The decision to implement the cuts on a phased in basis from next year was made on Tuesday, June 19 but went to a Scrutiny Committee today after a call-in was found to be successful on three counts.
But the Scrutiny Committee today ruled that the original decision had been made in accordance with Scrutiny Procedure Rules, with seven Conservative members of the committee voting against referring the policy back to cabinet and only one abstention.
Cllr Jack Abbott, Labour education spokesperson who proposed the call-in, said: “Clearly I’m really disappointed that the Tories on the Scrutiny Committee decided to reject the evidence in front of them by falling into line and waving through a policy they know to be severely flawed.
"I find it incredible that, despite there being 19 points accepted from the call-in, the Tories were only able to muster a few questions between them. Clearly, they have no real interest in understanding the significant impact this will have on Suffolk’s families and schools.
"Whilst I’m not surprised, I had hoped that they would have stood up for their constituents and ensured that this policy was fit for purpose.”
The call in, which was seconded by leader of the Liberal Democrat, Green and Independent Group, Cllr Andrew Stringer, challenged the decision in terms of financial modelling, whether the cabinet was fully informed of the role of the Consultation Institute, whether there was enough weight given to the experience of Essex County Council and whether the policy would contradict Suffolk's 'greenest county' ambitions.
"The process behind this policy change has been an absolute farce," said Cllr Stringer.
"The Conservative administration have simply decided on the policy they want and are ignoring all evidence that suggests it might not be a wise decision.
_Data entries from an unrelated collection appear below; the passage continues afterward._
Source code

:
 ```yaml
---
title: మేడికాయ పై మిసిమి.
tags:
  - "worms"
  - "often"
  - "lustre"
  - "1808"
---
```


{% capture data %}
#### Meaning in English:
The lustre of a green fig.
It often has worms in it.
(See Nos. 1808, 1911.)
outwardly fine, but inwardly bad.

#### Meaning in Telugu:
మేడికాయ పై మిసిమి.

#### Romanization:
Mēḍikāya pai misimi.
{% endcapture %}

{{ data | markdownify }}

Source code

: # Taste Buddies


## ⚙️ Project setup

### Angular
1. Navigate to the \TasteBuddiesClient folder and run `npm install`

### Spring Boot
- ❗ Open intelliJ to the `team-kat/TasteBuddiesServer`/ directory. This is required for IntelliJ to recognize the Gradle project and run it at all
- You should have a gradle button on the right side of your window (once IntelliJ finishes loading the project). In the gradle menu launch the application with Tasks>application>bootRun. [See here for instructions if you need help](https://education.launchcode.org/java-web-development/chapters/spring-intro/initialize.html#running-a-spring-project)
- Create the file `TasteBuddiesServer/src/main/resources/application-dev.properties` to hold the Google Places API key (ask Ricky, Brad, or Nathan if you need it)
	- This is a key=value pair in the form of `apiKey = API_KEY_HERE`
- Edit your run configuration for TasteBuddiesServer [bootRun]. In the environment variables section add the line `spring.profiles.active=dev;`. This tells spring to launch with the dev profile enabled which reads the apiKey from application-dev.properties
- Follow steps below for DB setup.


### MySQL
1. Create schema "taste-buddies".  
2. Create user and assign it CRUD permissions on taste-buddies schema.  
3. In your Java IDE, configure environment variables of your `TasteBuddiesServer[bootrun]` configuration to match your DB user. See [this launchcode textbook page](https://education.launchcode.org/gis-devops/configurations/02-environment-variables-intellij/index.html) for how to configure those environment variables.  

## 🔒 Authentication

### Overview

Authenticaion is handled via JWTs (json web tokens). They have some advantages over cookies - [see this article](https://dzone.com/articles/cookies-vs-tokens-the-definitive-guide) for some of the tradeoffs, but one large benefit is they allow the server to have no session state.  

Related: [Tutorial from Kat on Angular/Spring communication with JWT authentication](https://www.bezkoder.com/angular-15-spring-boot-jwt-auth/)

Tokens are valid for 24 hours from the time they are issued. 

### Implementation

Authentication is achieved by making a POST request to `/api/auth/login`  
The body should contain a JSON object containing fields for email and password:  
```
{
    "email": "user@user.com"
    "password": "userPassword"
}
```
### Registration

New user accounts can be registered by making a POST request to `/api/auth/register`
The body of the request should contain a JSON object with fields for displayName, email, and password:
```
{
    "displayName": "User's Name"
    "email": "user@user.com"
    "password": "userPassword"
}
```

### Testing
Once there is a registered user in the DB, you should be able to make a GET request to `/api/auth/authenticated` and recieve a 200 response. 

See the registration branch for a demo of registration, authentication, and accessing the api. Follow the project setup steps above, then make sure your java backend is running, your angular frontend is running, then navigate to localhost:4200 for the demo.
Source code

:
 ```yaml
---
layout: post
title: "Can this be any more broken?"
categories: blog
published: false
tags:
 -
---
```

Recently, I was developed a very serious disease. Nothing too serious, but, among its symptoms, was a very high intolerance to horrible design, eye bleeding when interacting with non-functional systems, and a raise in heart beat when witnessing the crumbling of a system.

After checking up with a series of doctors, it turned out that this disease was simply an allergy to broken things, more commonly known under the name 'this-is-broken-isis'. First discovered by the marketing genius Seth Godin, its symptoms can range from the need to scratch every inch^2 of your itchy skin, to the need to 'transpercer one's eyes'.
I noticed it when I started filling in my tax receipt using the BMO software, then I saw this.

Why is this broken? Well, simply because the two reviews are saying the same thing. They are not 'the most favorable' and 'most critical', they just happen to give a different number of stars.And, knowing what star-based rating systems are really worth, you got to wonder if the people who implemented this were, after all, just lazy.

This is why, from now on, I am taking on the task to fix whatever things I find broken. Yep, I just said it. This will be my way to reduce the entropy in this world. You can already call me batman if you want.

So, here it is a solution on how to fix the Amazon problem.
What happened at Scrutiny today just proves our point. The debate and critical thinking was minimal – they clearly just wanted to push this policy through.
"It is clear the Conservative administration have traded their “greenest” county aspiration to become the “meanest”. Even if you don’t have children in education this policy will affect congestion on our roads and the health of our residents, whilst possibly not saving any money at all.”
Cllr Gordon Jones, cabinet member for children’s services, education and skills at Suffolk County Council, who led the public consultation, said: “The right decision on school and post-16 travel has been made today.
“There can be no doubt this is one of the most difficult decisions the council has had to take. I know some are not happy with the recommendations for change, but the fact is, as we have clarified today, the correct process has been followed.
“It is now important we focus our time on implementing the new policy, so we have a school and post-16 travel service which is affordable, sustainable, and able to meet the growing future demands of Suffolk.”